The five-day Glastonbury Festival, which has an average attendance of 175,000, kicks off this week. Near one of the main stages will be a 40-person urinal that will use festivalgoers’ waste to power informational displays, while a smaller urinal near the press area will power lights and charge mobile phones.
Developed by scientists at the University of the West of England’s Bristol Bioenergy Centre (BBiC), part of the Bristol Robotics Laboratory, the so-called Pee Power system will take in an estimated 1000 litres of urine per day to feed a microbial fuel cell (MFC) stack, which generates electricity by converting the biochemical energy generated as live bacteria consume organic waste.
Although the technology has been demonstrated at two previous Glastonbury festivals, for this year’s installations the BBiC said it will need to construct its largest-ever fuel cell stack and will need to outsource its construction for the first time.
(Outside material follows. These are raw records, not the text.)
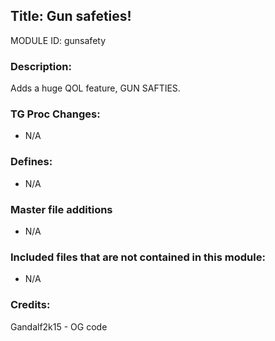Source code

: ## Title: Gun safeties!

MODULE ID: gunsafety

### Description:

Adds a huge QOL feature, GUN SAFTIES.

### TG Proc Changes:

- N/A

### Defines:

- N/A

### Master file additions

- N/A

### Included files that are not contained in this module:

- N/A

### Credits:
Gandalf2k15 - OG code
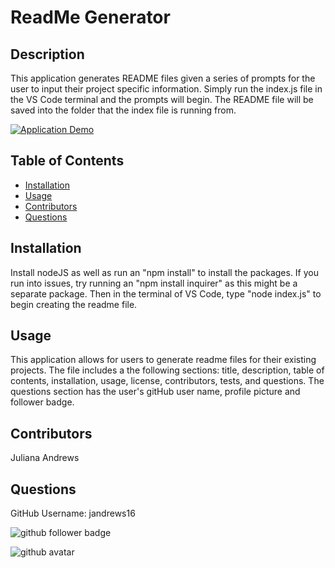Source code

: # ReadMe Generator

## Description
This application generates README files given a series of prompts for the user to input their project specific information. Simply run the index.js file in the VS Code terminal and the prompts will begin. The README file will be saved into the folder that the index file is running from.

[![Application Demo](https://drive.google.com/file/d/1oZR5iL2cgbNkLLPHE7eQ0zSKJUrb2uMW/view)](https://drive.google.com/file/d/1oZR5iL2cgbNkLLPHE7eQ0zSKJUrb2uMW/view)

## Table of Contents
- [Installation](#Installation)
- [Usage](#Usage)
- [Contributors](#Contributors)
- [Questions](#Questions)

## Installation
Install nodeJS as well as run an "npm install" to install the packages. If you run into issues, try running an "npm install inquirer" as this might be a separate package. Then in the terminal of VS Code, type "node index.js" to begin creating the readme file.

## Usage
This application allows for users to generate readme files for their existing projects. The file includes a the following sections: title, description, table of contents, installation, usage, license, contributors, tests, and questions. The questions section has the user's gitHub user name, profile picture and follower badge.

## Contributors
Juliana Andrews

## Questions
GitHub Username: jandrews16


![github follower badge](https://img.shields.io/github/followers/jandrews16?color=blue&style=social)

![github avatar](https://avatars3.githubusercontent.com/u/64562140?v=4)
The team will next move on to phase two of the project, which is supported by an initiative of the Bill and Melinda Gates Foundation aimed at creating the next generation of sanitation technologies. Phase II aims to develop MFCs into a mature technology.
Professor Ioannis Ieropoulos, head of the BBic, said the Glastonbury installation is “primarily about public engagement and Glastonbury Festival gives us the chance to showcase our technology to potentially thousands of people. The [display featuring] festival updates are one way of showing that Pee Power and the microbial fuel cell technology can be developed for a whole range of uses.”